Will smart people believe in God in 4018?

Because Easter Sunday was April Fools’ Day, many people put some fun about fools in the day’s goings-on.
I have a different from sheep-like interest in religion. That is, rather than a channel for my redemption, it is an area of human behaviour I enjoy as a spectator.
For instance, I am struck by the similarity between Pentecostal biblical interpretations and some of Africa’s traditional, or ‘primitive’, beliefs and forms of worship, okusamira. The somewhat misleading description commonly used is ‘witchcraft’. It is misleading, because witchcraft is only part of larger and more comprehensive faith systems. I use the term for its simplicity, in spite of its imprecision.
Uganda’s Pentecostals are intriguing because, on the face of it, they are the most vehement enemies of witchcraft, but at the same time they are the practitioners of forms of Christianity in which their beliefs and naked falsehoods most resemble those in witchcraft.

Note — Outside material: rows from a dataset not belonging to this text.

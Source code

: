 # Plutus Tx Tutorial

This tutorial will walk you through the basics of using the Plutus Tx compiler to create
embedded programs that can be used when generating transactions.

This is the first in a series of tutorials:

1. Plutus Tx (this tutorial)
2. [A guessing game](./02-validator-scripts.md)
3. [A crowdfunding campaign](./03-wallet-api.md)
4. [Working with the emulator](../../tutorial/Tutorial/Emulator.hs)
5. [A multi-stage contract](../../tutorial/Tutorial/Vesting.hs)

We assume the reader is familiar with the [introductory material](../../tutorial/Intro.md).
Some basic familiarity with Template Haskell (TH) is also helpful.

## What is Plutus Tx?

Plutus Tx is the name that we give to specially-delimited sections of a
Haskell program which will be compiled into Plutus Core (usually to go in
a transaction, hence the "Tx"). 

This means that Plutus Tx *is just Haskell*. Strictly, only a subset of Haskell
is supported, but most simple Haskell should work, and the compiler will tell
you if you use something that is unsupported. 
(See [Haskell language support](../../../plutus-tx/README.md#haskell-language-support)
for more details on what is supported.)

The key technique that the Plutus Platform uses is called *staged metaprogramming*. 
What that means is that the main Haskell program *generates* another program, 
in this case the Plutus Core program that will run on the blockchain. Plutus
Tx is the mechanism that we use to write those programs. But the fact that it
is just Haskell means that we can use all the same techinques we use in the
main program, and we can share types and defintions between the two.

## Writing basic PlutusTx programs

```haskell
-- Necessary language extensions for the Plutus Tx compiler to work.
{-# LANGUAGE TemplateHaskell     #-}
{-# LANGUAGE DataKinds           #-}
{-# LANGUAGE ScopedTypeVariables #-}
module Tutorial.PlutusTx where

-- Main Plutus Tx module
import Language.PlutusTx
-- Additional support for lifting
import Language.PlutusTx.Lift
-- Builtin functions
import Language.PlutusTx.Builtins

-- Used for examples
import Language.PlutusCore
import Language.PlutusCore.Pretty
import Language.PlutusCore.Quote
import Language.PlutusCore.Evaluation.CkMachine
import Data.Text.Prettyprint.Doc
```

Pentecostalism tends to anchor the African in (or brainwash him back to) his pagan roots. This partly explains its attraction on the continent. Unfortunately, it also tends to draw the African away from a more rational existence.

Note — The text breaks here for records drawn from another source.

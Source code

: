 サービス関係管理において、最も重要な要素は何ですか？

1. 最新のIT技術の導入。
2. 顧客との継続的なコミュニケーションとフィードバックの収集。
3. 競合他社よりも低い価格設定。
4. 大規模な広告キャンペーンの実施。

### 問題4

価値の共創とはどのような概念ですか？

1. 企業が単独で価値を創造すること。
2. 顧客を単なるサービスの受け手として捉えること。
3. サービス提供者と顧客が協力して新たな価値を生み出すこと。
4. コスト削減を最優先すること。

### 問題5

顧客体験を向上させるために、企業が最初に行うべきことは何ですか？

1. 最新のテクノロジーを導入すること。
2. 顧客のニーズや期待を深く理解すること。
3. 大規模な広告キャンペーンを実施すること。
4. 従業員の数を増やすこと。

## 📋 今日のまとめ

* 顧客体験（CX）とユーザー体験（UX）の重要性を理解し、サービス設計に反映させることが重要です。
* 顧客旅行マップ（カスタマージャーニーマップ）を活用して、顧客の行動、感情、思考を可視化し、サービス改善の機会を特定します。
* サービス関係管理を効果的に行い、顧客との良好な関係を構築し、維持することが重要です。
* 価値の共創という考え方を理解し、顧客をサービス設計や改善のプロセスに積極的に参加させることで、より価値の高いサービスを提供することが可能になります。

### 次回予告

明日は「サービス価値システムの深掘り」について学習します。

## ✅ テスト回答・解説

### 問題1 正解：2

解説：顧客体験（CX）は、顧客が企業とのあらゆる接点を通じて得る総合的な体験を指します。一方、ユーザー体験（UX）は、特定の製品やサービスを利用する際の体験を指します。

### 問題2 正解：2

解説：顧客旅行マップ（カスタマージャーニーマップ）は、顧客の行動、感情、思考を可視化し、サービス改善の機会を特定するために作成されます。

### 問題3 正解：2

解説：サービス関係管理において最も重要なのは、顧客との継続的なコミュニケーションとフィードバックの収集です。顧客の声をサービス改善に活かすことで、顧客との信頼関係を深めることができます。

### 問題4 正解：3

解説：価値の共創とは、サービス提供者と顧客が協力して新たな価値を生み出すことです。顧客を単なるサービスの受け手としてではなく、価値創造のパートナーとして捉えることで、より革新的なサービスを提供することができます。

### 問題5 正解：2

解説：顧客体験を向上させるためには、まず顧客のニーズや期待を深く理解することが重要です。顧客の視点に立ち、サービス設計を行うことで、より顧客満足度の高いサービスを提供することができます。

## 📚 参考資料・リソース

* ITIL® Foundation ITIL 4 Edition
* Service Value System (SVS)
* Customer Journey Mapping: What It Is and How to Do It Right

Exploiting this condition to the full, the gifted pastor, ‘apostle’ or ‘prophet’ smiles to the bank.
But to return to last Sunday and its All fools’ Day references, the early morning talk show on Impact FM had its usual three God’s warriors. Let us call them the Master, the Big Mouth and the Innocent.
When he chooses – or doesn’t choose – the Innocent can sound frightfully dim-witted. But last Sunday, he held the attention of his two colleagues when he told of the triumph of one American judge.
Whether the story is true or apocryphal (thanks to All Fools’ Day), the judge solved the problem of an atheist who had petitioned for a special day for non-believers by reminding him that non-believers already had the April 1.
The satisfaction and laughter in the studio lifted the Innocent to a cloud. A great thinker had suddenly arisen! He had found people he, too, could call fools.
The judge – or is it the Innocent? – was of course alluding to the biblical passage which describes the non-believer as a fool. And fools can usually get away by quoting from holy books, instead of reasoning.
But the Innocent, I suppose, can benefit from a few moments of reflection.
The biblical passage was written before even Jesus was born. Scientific knowledge was very limited and superstition very strong. Astrologers, shamans and wizards were among the wise men of the time.
In the darkness of the time, embracing Abraham’s God was relatively more enlightened than worshipping the pagan gods who could be shown to be ineffective by the likes of Elijah.
There was a case for disparaging non-believers (in Abraham’s God) as fools.
It is now 2018 AD. The same Easter weekend, a church funeral service was held for one of the greatest minds of our time, Stephen Hawking. He was an atheist.
A contradiction? Not necessarily. His intellect liberated him from untenable beliefs; tradition gave him a funeral service and affirmed him a hero that belonged to Christian civilisation.
Symbolically, Hawking had physically suffered greatly but had not flinched from his convictions.
Jesus, too, had suffered physically but held to his convictions.
In Canada, some Christian church services are now conducted with a rule never to mention God.
If Innocent, Big Mouth and the Master could be here in 4018 AD, believing in God may have become something for idiots.

Mr Tacca is a novelist, socio-political commentator.